START Entries provided

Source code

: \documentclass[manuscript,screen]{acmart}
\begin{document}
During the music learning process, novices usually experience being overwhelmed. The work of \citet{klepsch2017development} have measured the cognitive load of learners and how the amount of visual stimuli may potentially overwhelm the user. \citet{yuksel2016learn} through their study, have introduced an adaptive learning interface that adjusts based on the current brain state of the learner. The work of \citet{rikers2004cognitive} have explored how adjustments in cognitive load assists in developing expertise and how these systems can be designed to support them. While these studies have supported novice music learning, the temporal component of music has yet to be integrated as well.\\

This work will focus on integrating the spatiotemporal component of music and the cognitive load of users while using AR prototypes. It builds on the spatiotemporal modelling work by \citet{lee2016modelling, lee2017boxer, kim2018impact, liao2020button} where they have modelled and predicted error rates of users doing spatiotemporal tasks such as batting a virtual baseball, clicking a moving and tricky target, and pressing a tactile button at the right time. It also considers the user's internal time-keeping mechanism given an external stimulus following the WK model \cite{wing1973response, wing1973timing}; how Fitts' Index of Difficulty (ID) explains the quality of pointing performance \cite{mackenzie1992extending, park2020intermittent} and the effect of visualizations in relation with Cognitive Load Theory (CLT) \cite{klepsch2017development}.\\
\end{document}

END Entries provided

Transcribe each record shown above, exactly.

Answer section:
Source code

: \documentclass[manuscript,screen]{acmart}
\begin{document}
During the music learning process, novices usually experience being overwhelmed. The work of \citet{klepsch2017development} have measured the cognitive load of learners and how the amount of visual stimuli may potentially overwhelm the user. \citet{yuksel2016learn} through their study, have introduced an adaptive learning interface that adjusts based on the current brain state of the learner. The work of \citet{rikers2004cognitive} have explored how adjustments in cognitive load assists in developing expertise and how these systems can be designed to support them. While these studies have supported novice music learning, the temporal component of music has yet to be integrated as well.\\

This work will focus on integrating the spatiotemporal component of music and the cognitive load of users while using AR prototypes. It builds on the spatiotemporal modelling work by \citet{lee2016modelling, lee2017boxer, kim2018impact, liao2020button} where they have modelled and predicted error rates of users doing spatiotemporal tasks such as batting a virtual baseball, clicking a moving and tricky target, and pressing a tactile button at the right time. It also considers the user's internal time-keeping mechanism given an external stimulus following the WK model \cite{wing1973response, wing1973timing}; how Fitts' Index of Difficulty (ID) explains the quality of pointing performance \cite{mackenzie1992extending, park2020intermittent} and the effect of visualizations in relation with Cognitive Load Theory (CLT) \cite{klepsch2017development}.\\
\end{document}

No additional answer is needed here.